Nestor had lowered his blade and stepped back. Now he stood mute, thinking deeply. Conan added: “Besides, you’ll never make real warriors of these poltroons of Zamorians!”
The Gunderman sighed and sheathed his sword. “You are right, damn you. Until this venture is over, well fight back to back and go equal shares on the loot, eh?” He held out his hand.
“Done!” said Conan, sheathing likewise and clasping the other’s hand. “If we have to run for it and get separated, let’s meet at the fountain of Ninus.”
The royal palace of Larsha stood in the center of the city, in the midst of a broad plaza. It was the one structure that had not crumbled with age, and this for a simple reason. It was carved out of a single crag or hillock of rock that once broke the flatness of the plateau on which Larsha stood. So meticulous had been the construction of this building, however, that close inspection was needed to show that it was not an ordinary composite structure, lines engraved in the black, basaltic surface imitated the joints between building stones.
Treading softly, Conan and Nestor peered into the dark interior. “We shall need light,” said Nestor. “I do not care to walk into another slug like that in the dark.”
“I don’t smell another slug,” said Conan, “but the treasure might have another guardian.”

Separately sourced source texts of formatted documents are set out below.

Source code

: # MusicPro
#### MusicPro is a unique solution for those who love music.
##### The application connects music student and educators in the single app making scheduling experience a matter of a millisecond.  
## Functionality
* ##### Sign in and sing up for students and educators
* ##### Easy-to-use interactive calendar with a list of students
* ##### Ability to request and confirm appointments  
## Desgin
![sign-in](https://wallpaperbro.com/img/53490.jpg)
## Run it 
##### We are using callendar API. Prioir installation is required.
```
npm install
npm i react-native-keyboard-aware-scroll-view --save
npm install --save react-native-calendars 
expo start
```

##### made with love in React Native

He turned back and hewed down a pine sapling that thrust up through the broken pavement. Then he lopped its limbs and cut it into short lengths. Whittling a pile of shavings with his sword, he started a small fire wi
th flint and steel. He split the ends of two of the billets until they were frayed out and then ignited them. The resinous wood burned vigorously. He handed one torch to Nestor, and each of them thrust half the spare billets through his girdle. Then, swords out, they again approached the palace.

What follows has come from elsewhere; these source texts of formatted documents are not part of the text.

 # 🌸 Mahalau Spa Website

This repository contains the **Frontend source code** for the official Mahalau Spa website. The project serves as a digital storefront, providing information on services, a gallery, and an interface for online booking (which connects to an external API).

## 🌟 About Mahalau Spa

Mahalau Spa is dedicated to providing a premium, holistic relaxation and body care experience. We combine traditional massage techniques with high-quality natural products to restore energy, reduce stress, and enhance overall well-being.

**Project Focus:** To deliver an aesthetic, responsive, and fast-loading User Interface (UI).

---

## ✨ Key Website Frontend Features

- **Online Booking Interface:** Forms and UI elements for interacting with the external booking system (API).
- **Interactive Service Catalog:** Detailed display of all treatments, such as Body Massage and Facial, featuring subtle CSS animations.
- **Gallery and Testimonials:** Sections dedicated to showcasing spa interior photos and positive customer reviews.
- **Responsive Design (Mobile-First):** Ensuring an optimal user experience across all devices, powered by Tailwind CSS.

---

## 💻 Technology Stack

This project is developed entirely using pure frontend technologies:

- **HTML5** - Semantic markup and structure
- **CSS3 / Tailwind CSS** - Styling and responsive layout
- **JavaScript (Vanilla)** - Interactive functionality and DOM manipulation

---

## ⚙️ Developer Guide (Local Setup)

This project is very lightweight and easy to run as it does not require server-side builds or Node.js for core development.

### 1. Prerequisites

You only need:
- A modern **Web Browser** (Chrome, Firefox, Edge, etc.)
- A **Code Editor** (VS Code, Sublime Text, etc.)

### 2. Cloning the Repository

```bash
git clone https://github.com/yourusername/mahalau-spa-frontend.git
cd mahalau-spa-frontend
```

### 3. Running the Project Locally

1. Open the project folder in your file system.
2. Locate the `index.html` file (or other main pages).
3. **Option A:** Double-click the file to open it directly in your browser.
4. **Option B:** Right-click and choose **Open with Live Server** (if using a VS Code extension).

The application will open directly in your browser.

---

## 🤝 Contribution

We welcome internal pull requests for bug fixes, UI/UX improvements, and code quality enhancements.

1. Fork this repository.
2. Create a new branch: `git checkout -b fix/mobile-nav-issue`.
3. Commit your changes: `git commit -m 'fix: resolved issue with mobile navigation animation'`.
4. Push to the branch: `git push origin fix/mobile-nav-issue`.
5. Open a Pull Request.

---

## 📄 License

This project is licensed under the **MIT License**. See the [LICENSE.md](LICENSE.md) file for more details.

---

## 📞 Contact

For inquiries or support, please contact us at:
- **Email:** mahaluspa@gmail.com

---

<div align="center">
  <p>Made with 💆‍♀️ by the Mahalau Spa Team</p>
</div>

Inside the archway, the flickering yellow flames of the torches were reflected from polished walls of black stone; but underfoot the dust lay inches thick. Several bats, hanging from bits of stone carving overhead, squeaked angrily and whirred away into deeper darkness.
They passed between statues of horrific aspect, set in niches on either side. Dark hallways opened on either hand. They crossed a throne room. The throne, carved of the same black stone as the rest of the building, still stood. Other chairs and divans, being made of wood, had crumbled into dust, leaving a litter of nails, metallic ornaments, and semi-precious stones on the floor.

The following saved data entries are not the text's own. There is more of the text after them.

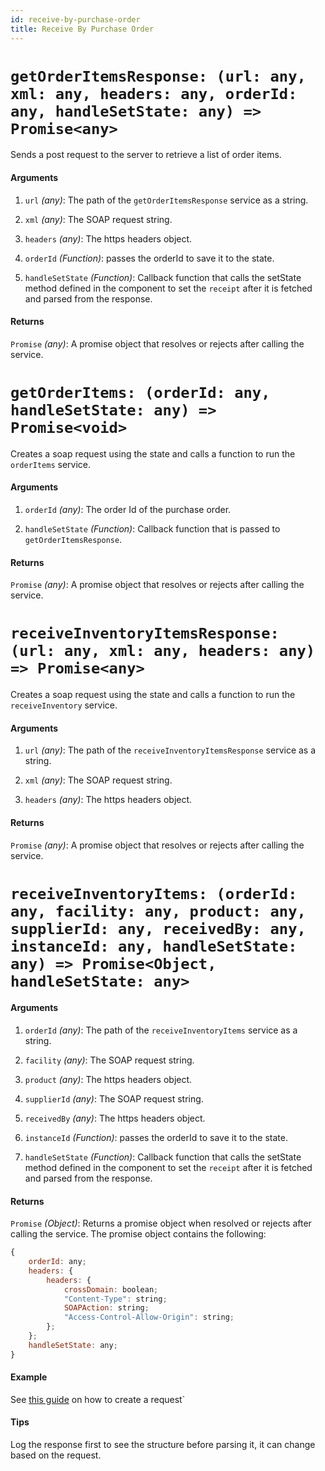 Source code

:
 ```yaml
---
id: receive-by-purchase-order
title: Receive By Purchase Order
---
```


# `getOrderItemsResponse: (url: any, xml: any, headers: any, orderId: any, handleSetState: any) => Promise<any>`

Sends a post request to the server to retrieve a list of order items.

#### Arguments

1. `url` _(any)_: The path of the `getOrderItemsResponse` service as a string.

2. `xml` _(any)_: The SOAP request string.

3. `headers` _(any)_: The https headers object.

4. `orderId` _(Function)_: passes the orderId to save it to the state.

5. `handleSetState` _(Function)_: Callback function that calls the setState method defined in the component to set the `receipt` after it is fetched and parsed from the response.

#### Returns

`Promise` _(any)_: A promise object that resolves or rejects after calling the service.

# `getOrderItems: (orderId: any, handleSetState: any) => Promise<void>`

Creates a soap request using the state and calls a function to run the `orderItems` service.

#### Arguments

1. `orderId` _(any)_: The order Id of the purchase order.

2. `handleSetState` _(Function)_: Callback function that is passed to `getOrderItemsResponse`.

#### Returns

`Promise` _(any)_: A promise object that resolves or rejects after calling the service.

# `receiveInventoryItemsResponse: (url: any, xml: any, headers: any) => Promise<any>`

Creates a soap request using the state and calls a function to run the `receiveInventory` service.

#### Arguments

1. `url` _(any)_: The path of the `receiveInventoryItemsResponse` service as a string.

2. `xml` _(any)_: The SOAP request string.

3. `headers` _(any)_: The https headers object.

#### Returns

`Promise` _(any)_: A promise object that resolves or rejects after calling the service.

# `receiveInventoryItems: (orderId: any, facility: any, product: any, supplierId: any, receivedBy: any, instanceId: any, handleSetState: any) => Promise<Object, handleSetState: any>`

#### Arguments

1. `orderId` _(any)_: The path of the `receiveInventoryItems` service as a string.

2. `facility` _(any)_: The SOAP request string.

3. `product` _(any)_: The https headers object.

4. `supplierId` _(any)_: The SOAP request string.

5. `receivedBy` _(any)_: The https headers object.

6. `instanceId` _(Function)_: passes the orderId to save it to the state.

7. `handleSetState` _(Function)_: Callback function that calls the setState method defined in the component to set the `receipt` after it is fetched and parsed from the response.

#### Returns

`Promise` _(Object)_: Returns a promise object when resolved or rejects after calling the service. The promise object contains the following:

```javascript
{
    orderId: any;
    headers: {
        headers: {
            crossDomain: boolean;
            "Content-Type": string;
            SOAPAction: string;
            "Access-Control-Allow-Origin": string;
        };
    };
    handleSetState: any;
}
```

#### Example

See [this guide](../guides/adding-processes) on how to create a request`

#### Tips

Log the response first to see the structure before parsing it, it can change based on the request.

“It must have stood vacant for thousands of years,” whispered Nestor.
They traversed several chambers, which might have been a king’s private apartments; but the absence of perishable furnishings made it impossible to tell. They found themselves before a door. Conan put his torch close to it.
It was a stout door, set in an arch of stone and made of massive timbers, bound together with brackets of green-filmed copper. Conan poked the door with his sword. The blade entered easily; a little shower of dusty fragments, pale in the torchlight, sifted down.
“It’s rotten,” growled Nestor, kicking out. His boot went into the wood almost as easily as Conan’s sword had done. A copper fitting fell to the floor with a dull clank.
In a moment they had battered down the rotten timbers in a shower of wood dust. They stooped, thrusting their torches ahead of them into the opening. Light, reflected from silver, gold, and jewels, winked back at them.
Nestor pushed through the opening, then backed out so suddenly that he bumped into Conan. “There are men in there!” he hissed.
“Let’s see.” Conan thrust his head into the opening and peered right and left. “They’re dead. Come on!”